Without including any images, reproduce each entry exactly.

[Record extracts — start]

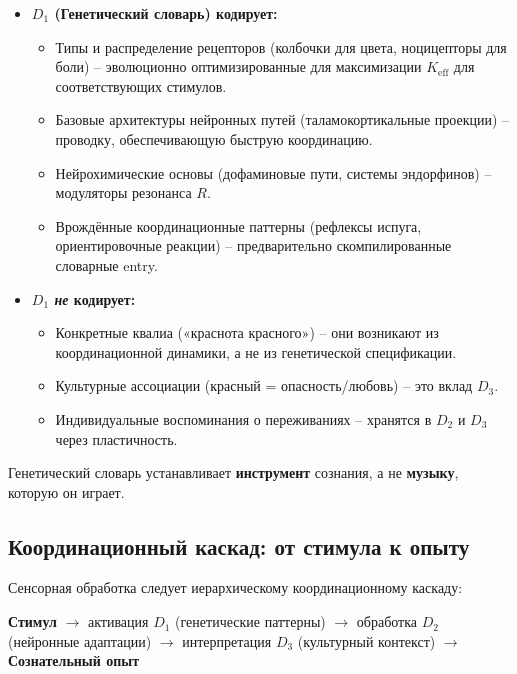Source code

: \documentclass[12pt,a4paper]{article}
\newcommand{\eff}{\mathrm{eff}}
\newcommand{\Ke}{K_{\eff}}
\begin{document}
	\begin{itemize}
		\item \textbf{$D_1$ (Генетический словарь) кодирует:}
		\begin{itemize}
			\item Типы и распределение рецепторов (колбочки для цвета, ноцицепторы для боли) – эволюционно оптимизированные для максимизации $\Ke$ для соответствующих стимулов.
			\item Базовые архитектуры нейронных путей (таламокортикальные проекции) – проводку, обеспечивающую быструю координацию.
			\item Нейрохимические основы (дофаминовые пути, системы эндорфинов) – модуляторы резонанса $R$.
			\item Врождённые координационные паттерны (рефлексы испуга, ориентировочные реакции) – предварительно скомпилированные словарные entry.
		\end{itemize}
		
		\item \textbf{$D_1$ \textit{не} кодирует:}
		\begin{itemize}
			\item Конкретные квалиа («краснота красного») – они возникают из координационной динамики, а не из генетической спецификации.
			\item Культурные ассоциации (красный = опасность/любовь) – это вклад $D_3$.
			\item Индивидуальные воспоминания о переживаниях – хранятся в $D_2$ и $D_3$ через пластичность.
		\end{itemize}
	\end{itemize}
	
	Генетический словарь устанавливает \textbf{инструмент} сознания, а не \textbf{музыку}, которую он играет.
	
	\subsection{Координационный каскад: от стимула к опыту}
	
	Сенсорная обработка следует иерархическому координационному каскаду:
	
	\begin{center}
		\textbf{Стимул} $\rightarrow$ активация $D_1$ (генетические паттерны) $\rightarrow$ обработка $D_2$ (нейронные адаптации) $\rightarrow$ интерпретация $D_3$ (культурный контекст) $\rightarrow$ \textbf{Сознательный опыт}
	\end{center}
	
\end{document}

[Record extracts — finish]

* **Result of this exercise**
Source code

: \documentclass[12pt,a4paper]{article}
\newcommand{\eff}{\mathrm{eff}}
\newcommand{\Ke}{K_{\eff}}
\begin{document}
	\begin{itemize}
		\item \textbf{$D_1$ (Генетический словарь) кодирует:}
		\begin{itemize}
			\item Типы и распределение рецепторов (колбочки для цвета, ноцицепторы для боли) – эволюционно оптимизированные для максимизации $\Ke$ для соответствующих стимулов.
			\item Базовые архитектуры нейронных путей (таламокортикальные проекции) – проводку, обеспечивающую быструю координацию.
			\item Нейрохимические основы (дофаминовые пути, системы эндорфинов) – модуляторы резонанса $R$.
			\item Врождённые координационные паттерны (рефлексы испуга, ориентировочные реакции) – предварительно скомпилированные словарные entry.
		\end{itemize}
		
		\item \textbf{$D_1$ \textit{не} кодирует:}
		\begin{itemize}
			\item Конкретные квалиа («краснота красного») – они возникают из координационной динамики, а не из генетической спецификации.
			\item Культурные ассоциации (красный = опасность/любовь) – это вклад $D_3$.
			\item Индивидуальные воспоминания о переживаниях – хранятся в $D_2$ и $D_3$ через пластичность.
		\end{itemize}
	\end{itemize}
	
	Генетический словарь устанавливает \textbf{инструмент} сознания, а не \textbf{музыку}, которую он играет.
	
	\subsection{Координационный каскад: от стимула к опыту}
	
	Сенсорная обработка следует иерархическому координационному каскаду:
	
	\begin{center}
		\textbf{Стимул} $\rightarrow$ активация $D_1$ (генетические паттерны) $\rightarrow$ обработка $D_2$ (нейронные адаптации) $\rightarrow$ интерпретация $D_3$ (культурный контекст) $\rightarrow$ \textbf{Сознательный опыт}
	\end{center}
	
\end{document}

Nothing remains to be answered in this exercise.